Frasier and Gaier had been nominated for the award six times before Monday's ceremony in New York City. The James Beard Awards, the most prestigious in the restaurant industry, are often compared to the Academy Awards.

"We are on top of the world," Frasier said in a telephone interview from the awards ceremony Monday night. "After seven years, it is more than sweet."

Frasier and Gaier are best known for Arrows, the restaurant they run in an 18th-century post-and-beam farmhouse. They also own MC Perkins Cove in Ogunquit and Summer Winter, a restaurant at the Marriott Hotel in Burlington, Mass.

Winning the award this year was gratifying because two of the chefs they have mentored attended the ceremony. Frasier said it's important for them to be able to take younger chefs under their wing.

Frasier, 49, said he started out in the restaurant business 35 years ago as a dishwasher. Gaier, 53, was 17 when he got into the business.

They have been working in Maine for 23 years.

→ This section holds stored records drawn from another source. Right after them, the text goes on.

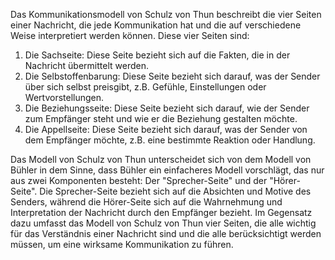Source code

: Das Kommunikationsmodell von Schulz von Thun beschreibt die vier Seiten einer Nachricht, die jede Kommunikation hat und die auf verschiedene Weise interpretiert werden können. Diese vier Seiten sind:

1. Die Sachseite: Diese Seite bezieht sich auf die Fakten, die in der Nachricht übermittelt werden.
2. Die Selbstoffenbarung: Diese Seite bezieht sich darauf, was der Sender über sich selbst preisgibt, z.B. Gefühle, Einstellungen oder Wertvorstellungen.
3. Die Beziehungsseite: Diese Seite bezieht sich darauf, wie der Sender zum Empfänger steht und wie er die Beziehung gestalten möchte.
4. Die Appellseite: Diese Seite bezieht sich darauf, was der Sender von dem Empfänger möchte, z.B. eine bestimmte Reaktion oder Handlung.

Das Modell von Schulz von Thun unterscheidet sich von dem Modell von Bühler in dem Sinne, dass Bühler ein einfacheres Modell vorschlägt, das nur aus zwei Komponenten besteht: Der "Sprecher-Seite" und der "Hörer-Seite". Die Sprecher-Seite bezieht sich auf die Absichten und Motive des Senders, während die Hörer-Seite sich auf die Wahrnehmung und Interpretation der Nachricht durch den Empfänger bezieht. Im Gegensatz dazu umfasst das Modell von Schulz von Thun vier Seiten, die alle wichtig für das Verständnis einer Nachricht sind und die alle berücksichtigt werden müssen, um eine wirksame Kommunikation zu führen.
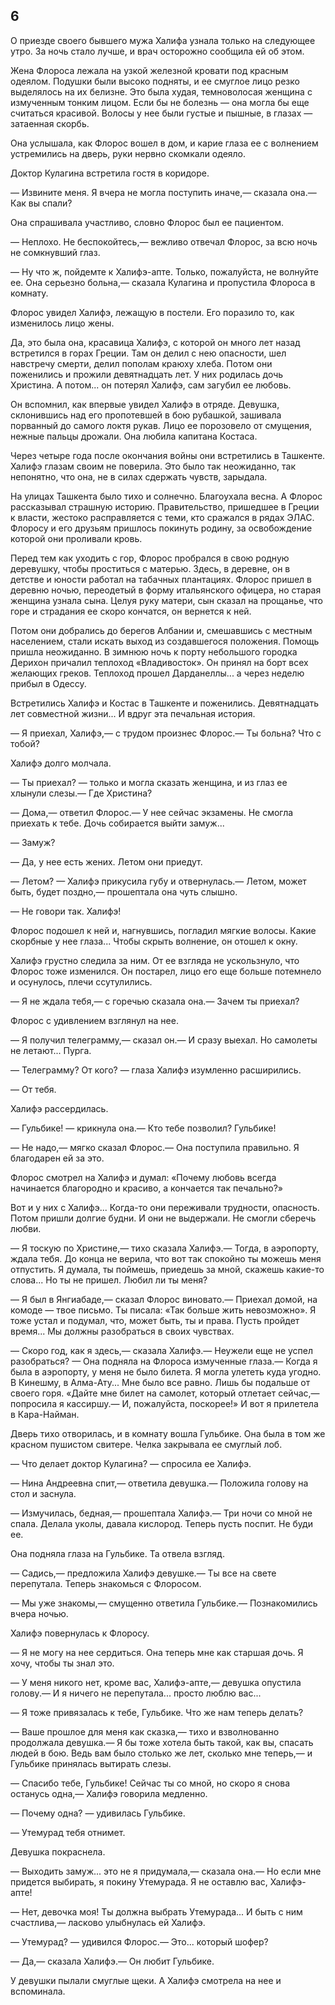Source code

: ## 6

О приезде своего бывшего мужа Халифа узнала только на следующее утро.
За ночь стало лучше, и врач осторожно сообщила ей об этом.

Жена Флороса лежала на узкой железной кровати под красным одеялом.
Подушки были высоко подняты, и ее смуглое лицо резко выделялось на их белизне.
Это была худая, темноволосая женщина с измученным тонким лицом.
Если бы не болезнь — она могла бы еще считаться красивой.
Волосы у нее были густые и пышные, в глазах — затаенная скорбь.

Она услышала, как Флорос вошел в дом, и карие глаза ее с волнением устремились на дверь, руки нервно скомкали одеяло.

Доктор Кулагина встретила гостя в коридоре.

— Извините меня.
Я вчера не могла поступить иначе,— сказала она.— Как вы спали?

Она спрашивала участливо, словно Флорос был ее пациентом.

— Неплохо.
Не беспокойтесь,— вежливо отвечал Флорос, за всю ночь не сомкнувший глаз.

— Ну что ж, пойдемте к Халифэ-апте.
Только, пожалуйста, не волнуйте ее.
Она серьезно больна,— сказала Кулагина и пропустила Флороса в комнату.

Флорос увидел Халифэ, лежащую в постели.
Его поразило то, как изменилось лицо жены.

Да, это была она, красавица Халифэ, с которой он много лет назад встретился в горах Греции.
Там он делил с нею опасности, шел навстречу смерти, делил пополам краюху хлеба.
Потом они поженились и прожили девятнадцать лет.
У них родилась дочь Христина.
А потом... он потерял Халифэ, сам загубил ее любовь.

Он вспомнил, как впервые увидел Халифэ в отряде.
Девушка, склонившись над его пропотевшей в бою рубашкой, зашивала порванный до самого локтя рукав.
Лицо ее порозовело от смущения, нежные пальцы дрожали.
Она любила капитана Костаса.

Через четыре года после окончания войны они встретились в Ташкенте.
Халифэ глазам своим не поверила.
Это было так неожиданно, так непонятно, что она, не в силах сдержать чувств, зарыдала.

На улицах Ташкента было тихо и солнечно.
Благоухала весна.
А Флорос рассказывал страшную историю.
Правительство, пришедшее в Греции к власти, жестоко расправляется с теми, кто сражался в рядах ЭЛАС.
Флоросу и его друзьям пришлось покинуть родину, за освобождение которой они проливали кровь.

Перед тем как уходить с гор, Флорос пробрался в свою родную деревушку, чтобы проститься с матерью.
Здесь, в деревне, он в детстве и юности работал на табачных плантациях.
Флорос пришел в деревню ночью, переодетый в форму итальянского офицера, но старая женщина узнала сына.
Целуя руку матери, сын сказал на прощанье, что горе и страдания ее скоро кончатся, он вернется к ней.

Потом они добрались до берегов Албании и, смешавшись с местным населением, стали искать выход из создавшегося положения.
Помощь пришла неожиданно.
В зимнюю ночь к порту небольшого городка Дерихон причалил теплоход «Владивосток».
Он принял на борт всех желающих греков.
Теплоход прошел Дарданеллы... а через неделю прибыл в Одессу.

Встретились Халифэ и Костас в Ташкенте и поженились.
Девятнадцать лет совместной жизни...
И вдруг эта печальная история.

— Я приехал, Халифэ,— с трудом произнес Флорос.— Ты больна?
Что с тобой?

Халифэ долго молчала.

— Ты приехал? — только и могла сказать женщина, и из глаз ее хлынули слезы.— Где Христина?

— Дома,— ответил Флорос.— У нее сейчас экзамены.
Не смогла приехать к тебе.
Дочь собирается выйти замуж...

— Замуж?

— Да, у нее есть жених.
Летом они приедут.

— Летом? — Халифэ прикусила губу и отвернулась.— Летом, может быть, будет поздно,— прошептала она чуть слышно.

— Не говори так.
Халифэ!

Флорос подошел к ней и, нагнувшись, погладил мягкие волосы.
Какие скорбные у нее глаза...
Чтобы скрыть волнение, он отошел к окну.

Халифэ грустно следила за ним.
От ее взгляда не ускользнуло, что Флорос тоже изменился.
Он постарел, лицо его еще больше потемнело и осунулось, плечи ссутулились.

— Я не ждала тебя,— с горечью сказала она.— Зачем ты приехал?

Флорос с удивлением взглянул на нее.

— Я получил телеграмму,— сказал он.— И сразу выехал.
Но самолеты не летают...
Пурга.

— Телеграмму?
От кого? — глаза Халифэ изумленно расширились.

— От тебя.

Халифэ рассердилась.

— Гульбике! — крикнула она.— Кто тебе позволил?
Гульбике!

— Не надо,— мягко сказал Флорос.— Она поступила правильно.
Я благодарен ей за это.

Флорос смотрел на Халифэ и думал: «Почему любовь всегда начинается благородно и красиво, а кончается так печально?»

Вот и у них с Халифэ...
Когда-то они переживали трудности, опасность.
Потом пришли долгие будни.
И они не выдержали.
Не смогли сберечь любви.

— Я тоскую по Христине,— тихо сказала Халифэ.— Тогда, в аэропорту, ждала тебя.
До конца не верила, что вот так спокойно ты можешь меня отпустить.
Я думала, ты поймешь, приедешь за мной, скажешь какие-то слова...
Но ты не пришел.
Любил ли ты меня?

— Я был в Янгиабаде,— сказал Флорос виновато.— Приехал домой, на комоде — твое письмо.
Ты писала: «Так больше жить невозможно».
Я тоже устал и подумал, что, может быть, ты и права.
Пусть пройдет время...
Мы должны разобраться в своих чувствах.

— Скоро год, как я здесь,— сказала Халифэ.— Неужели еще не успел разобраться? — Она подняла на Флороса измученные глаза.— Когда я была в аэропорту, у меня не было билета.
Я могла улететь куда угодно.
В Кинешму, в Алма-Ату...
Мне было все равно.
Лишь бы подальше от своего горя.
«Дайте мне билет на самолет, который отлетает сейчас,— попросила я кассиршу.— И, пожалуйста, поскорее!» И вот я прилетела в Кара-Найман.

Дверь тихо отворилась, и в комнату вошла Гульбике.
Она была в том же красном пушистом свитере.
Челка закрывала ее смуглый лоб.

— Что делает доктор Кулагина? — спросила ее Халифэ.

— Нина Андреевна спит,— ответила девушка.— Положила голову на стол и заснула.

— Измучилась, бедная,— прошептала Халифэ.— Три ночи со мной не спала.
Делала уколы, давала кислород.
Теперь пусть поспит.
Не буди ее.

Она подняла глаза на Гульбике.
Та отвела взгляд.

— Садись,— предложила Халифэ девушке.— Ты все на свете перепутала.
Теперь знакомься с Флоросом.

— Мы уже знакомы,— смущенно ответила Гульбике.— Познакомились вчера ночью.

Халифэ повернулась к Флоросу.

— Я не могу на нее сердиться.
Она теперь мне как старшая дочь.
Я хочу, чтобы ты знал это.

— У меня никого нет, кроме вас, Халифэ-апте,— девушка опустила голову.— И я ничего не перепутала... просто люблю вас...

— Я тоже привязалась к тебе, Гульбике.
Что же нам теперь делать?

— Ваше прошлое для меня как сказка,— тихо и взволнованно продолжала девушка.— Я бы тоже хотела быть такой, как вы, спасать людей в бою.
Ведь вам было столько же лет, сколько мне теперь,— и Гульбике принялась вытирать слезы.

— Спасибо тебе, Гульбике!
Сейчас ты со мной, но скоро я снова останусь одна,— Халифэ говорила медленно.

— Почему одна? — удивилась Гульбике.

— Утемурад тебя отнимет.

Девушка покраснела.

— Выходить замуж... это не я придумала,— сказала она.— Но если мне придется выбирать, я покину Утемурада.
Я не оставлю вас, Халифэ-апте!

— Нет, девочка моя!
Ты должна выбрать Утемурада...
И быть с ним счастлива,— ласково улыбнулась ей Халифэ.

— Утемурад? — удивился Флорос.— Это... который шофер?

— Да,— сказала Халифэ.— Он любит Гульбике.

У девушки пылали смуглые щеки.
А Халифэ смотрела на нее и вспоминала.
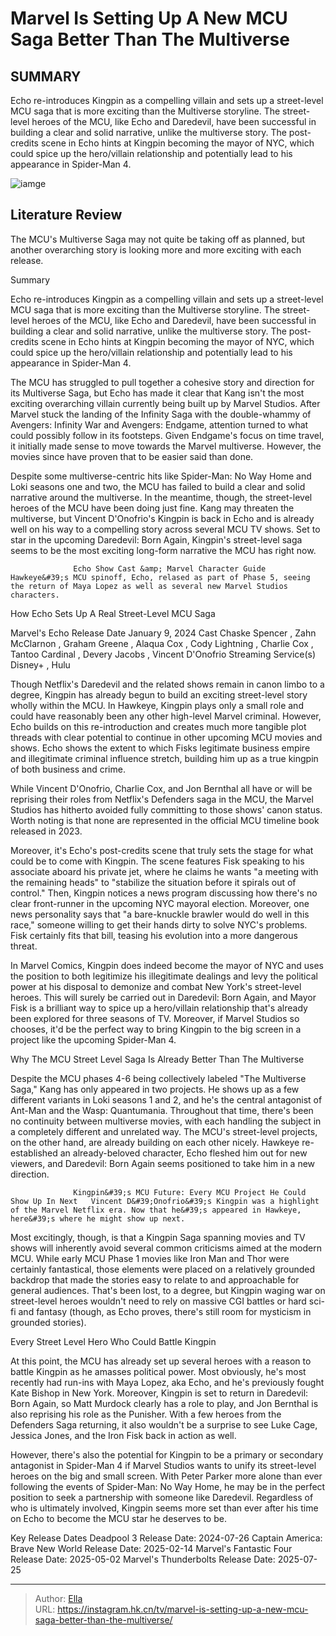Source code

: # Marvel Is Setting Up A New MCU Saga Better Than The Multiverse


## SUMMARY 



  Echo re-introduces Kingpin as a compelling villain and sets up a street-level MCU saga that is more exciting than the Multiverse storyline.   The street-level heroes of the MCU, like Echo and Daredevil, have been successful in building a clear and solid narrative, unlike the multiverse story.   The post-credits scene in Echo hints at Kingpin becoming the mayor of NYC, which could spice up the hero/villain relationship and potentially lead to his appearance in Spider-Man 4.  

![iamge](https://static1.srcdn.com/wordpress/wp-content/uploads/2024/01/a-plit-image-of-kang-from-quantumania-and-kingpin-from-echo.jpg)

## Literature Review
The MCU&#39;s Multiverse Saga may not quite be taking off as planned, but another overarching story is looking more and more exciting with each release.





Summary

  Echo re-introduces Kingpin as a compelling villain and sets up a street-level MCU saga that is more exciting than the Multiverse storyline.   The street-level heroes of the MCU, like Echo and Daredevil, have been successful in building a clear and solid narrative, unlike the multiverse story.   The post-credits scene in Echo hints at Kingpin becoming the mayor of NYC, which could spice up the hero/villain relationship and potentially lead to his appearance in Spider-Man 4.  







The MCU has struggled to pull together a cohesive story and direction for its Multiverse Saga, but Echo has made it clear that Kang isn&#39;t the most exciting overarching villain currently being built up by Marvel Studios. After Marvel stuck the landing of the Infinity Saga with the double-whammy of Avengers: Infinity War and Avengers: Endgame, attention turned to what could possibly follow in its footsteps. Given Endgame&#39;s focus on time travel, it initially made sense to move towards the Marvel multiverse. However, the movies since have proven that to be easier said than done.

Despite some multiverse-centric hits like Spider-Man: No Way Home and Loki seasons one and two, the MCU has failed to build a clear and solid narrative around the multiverse. In the meantime, though, the street-level heroes of the MCU have been doing just fine. Kang may threaten the multiverse, but Vincent D&#39;Onofrio&#39;s Kingpin is back in Echo and is already well on his way to a compelling story across several MCU TV shows. Set to star in the upcoming Daredevil: Born Again, Kingpin&#39;s street-level saga seems to be the most exciting long-form narrative the MCU has right now.




                  Echo Show Cast &amp; Marvel Character Guide   Hawkeye&#39;s MCU spinoff, Echo, relased as part of Phase 5, seeing the return of Maya Lopez as well as several new Marvel Studios characters.    


 How Echo Sets Up A Real Street-Level MCU Saga 
          

  Marvel&#39;s Echo   Release Date   January 9, 2024    Cast   Chaske Spencer , Zahn McClarnon , Graham Greene , Alaqua Cox , Cody Lightning , Charlie Cox , Tantoo Cardinal , Devery Jacobs , Vincent D&#39;Onofrio    Streaming Service(s)   Disney&#43; , Hulu       

Though Netflix&#39;s Daredevil and the related shows remain in canon limbo to a degree, Kingpin has already begun to build an exciting street-level story wholly within the MCU. In Hawkeye, Kingpin plays only a small role and could have reasonably been any other high-level Marvel criminal. However, Echo builds on this re-introduction and creates much more tangible plot threads with clear potential to continue in other upcoming MCU movies and shows. Echo shows the extent to which Fisks legitimate business empire and illegitimate criminal influence stretch, building him up as a true kingpin of both business and crime.






While Vincent D&#39;Onofrio, Charlie Cox, and Jon Bernthal all have or will be reprising their roles from Netflix&#39;s Defenders saga in the MCU, the Marvel Studios has hitherto avoided fully committing to those shows&#39; canon status. Worth noting is that none are represented in the official MCU timeline book released in 2023.




Moreover, it&#39;s Echo&#39;s post-credits scene that truly sets the stage for what could be to come with Kingpin. The scene features Fisk speaking to his associate aboard his private jet, where he claims he wants &#34;a meeting with the remaining heads&#34; to &#34;stabilize the situation before it spirals out of control.&#34; Then, Kingpin notices a news program discussing how there&#39;s no clear front-runner in the upcoming NYC mayoral election. Moreover, one news personality says that &#34;a bare-knuckle brawler would do well in this race,&#34; someone willing to get their hands dirty to solve NYC&#39;s problems. Fisk certainly fits that bill, teasing his evolution into a more dangerous threat.

In Marvel Comics, Kingpin does indeed become the mayor of NYC and uses the position to both legitimize his illegitimate dealings and levy the political power at his disposal to demonize and combat New York&#39;s street-level heroes. This will surely be carried out in Daredevil: Born Again, and Mayor Fisk is a brilliant way to spice up a hero/villain relationship that&#39;s already been explored for three seasons of TV. Moreover, if Marvel Studios so chooses, it&#39;d be the perfect way to bring Kingpin to the big screen in a project like the upcoming Spider-Man 4.






 Why The MCU Street Level Saga Is Already Better Than The Multiverse 
         

Despite the MCU phases 4-6 being collectively labeled &#34;The Multiverse Saga,&#34; Kang has only appeared in two projects. He shows up as a few different variants in Loki seasons 1 and 2, and he&#39;s the central antagonist of Ant-Man and the Wasp: Quantumania. Throughout that time, there&#39;s been no continuity between multiverse movies, with each handling the subject in a completely different and unrelated way. The MCU&#39;s street-level projects, on the other hand, are already building on each other nicely. Hawkeye re-established an already-beloved character, Echo fleshed him out for new viewers, and Daredevil: Born Again seems positioned to take him in a new direction.

                  Kingpin&#39;s MCU Future: Every MCU Project He Could Show Up In Next   Vincent D&#39;Onofrio&#39;s Kingpin was a highlight of the Marvel Netflix era. Now that he&#39;s appeared in Hawkeye, here&#39;s where he might show up next.    




Most excitingly, though, is that a Kingpin Saga spanning movies and TV shows will inherently avoid several common criticisms aimed at the modern MCU. While early MCU Phase 1 movies like Iron Man and Thor were certainly fantastical, those elements were placed on a relatively grounded backdrop that made the stories easy to relate to and approachable for general audiences. That&#39;s been lost, to a degree, but Kingpin waging war on street-level heroes wouldn&#39;t need to rely on massive CGI battles or hard sci-fi and fantasy (though, as Echo proves, there&#39;s still room for mysticism in grounded stories).



 Every Street Level Hero Who Could Battle Kingpin 
         

At this point, the MCU has already set up several heroes with a reason to battle Kingpin as he amasses political power. Most obviously, he&#39;s most recently had run-ins with Maya Lopez, aka Echo, and he&#39;s previously fought Kate Bishop in New York. Moreover, Kingpin is set to return in Daredevil: Born Again, so Matt Murdock clearly has a role to play, and Jon Bernthal is also reprising his role as the Punisher. With a few heroes from the Defenders Saga returning, it also wouldn&#39;t be a surprise to see Luke Cage, Jessica Jones, and the Iron Fisk back in action as well.




However, there&#39;s also the potential for Kingpin to be a primary or secondary antagonist in Spider-Man 4 if Marvel Studios wants to unify its street-level heroes on the big and small screen. With Peter Parker more alone than ever following the events of Spider-Man: No Way Home, he may be in the perfect position to seek a partnership with someone like Daredevil. Regardless of who is ultimately involved, Kingpin seems more set than ever after his time on Echo to become the MCU star he deserves to be.

  Key Release Dates              Deadpool 3 Release Date: 2024-07-26                    Captain America: Brave New World Release Date: 2025-02-14                   Marvel&#39;s Fantastic Four Release Date: 2025-05-02                   Marvel&#39;s Thunderbolts Release Date: 2025-07-25      

---

> Author: [Ella](https://instagram.hk.cn/)  
> URL: https://instagram.hk.cn/tv/marvel-is-setting-up-a-new-mcu-saga-better-than-the-multiverse/  

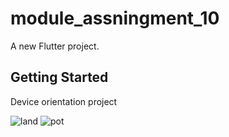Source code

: # module_assningment_10

A new Flutter project.

## Getting Started
 Device orientation project

![land](https://github.com/mahbuba89/module_assningment_10/assets/122432648/27f0eab1-848c-468a-bcb0-d5ea521eccb6)
![pot](https://github.com/mahbuba89/module_assningment_10/assets/122432648/06a749cb-70ae-4656-98a0-babe482ba050)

While the James Beard Foundation recognition will likely attract new diners to his restaurants, Frasier said he is also happy because the award once again shines the national spotlight on Maine restaurants.

Last year, Rob Evans, chef and owner of Hugo's restaurant in Portland's Old Port, was named Best Chef in the Northeast. Sam Hayward, the chef at Portland's Fore Street, won the same award in 2004.

"For years, people from out of state would say to us, 'So, you own a restaurant in Maine. What do you sell: fried clams?' " Frasier said. "Maine restaurants are very dynamic, and people are beginning to discover that."

Arrows gets more than 90 percent of its produce from a garden that Frasier and Gaier started in 1990.

They are considered pioneers in the farm-to-table movement.

"We were doing this stuff before anyone coined the phrase farm-to-table," he said.

Frasier said he and Gaier planned to spend Monday night partying in New York City.

They were invited to a post-awards-ceremony party at Eleven Madison Park, the restaurant of their fellow chef and friend Daniel Humm, who won the Best Chef award for New York City.

"I don't think we are going to get a lot of sleep tonight," Frasier said.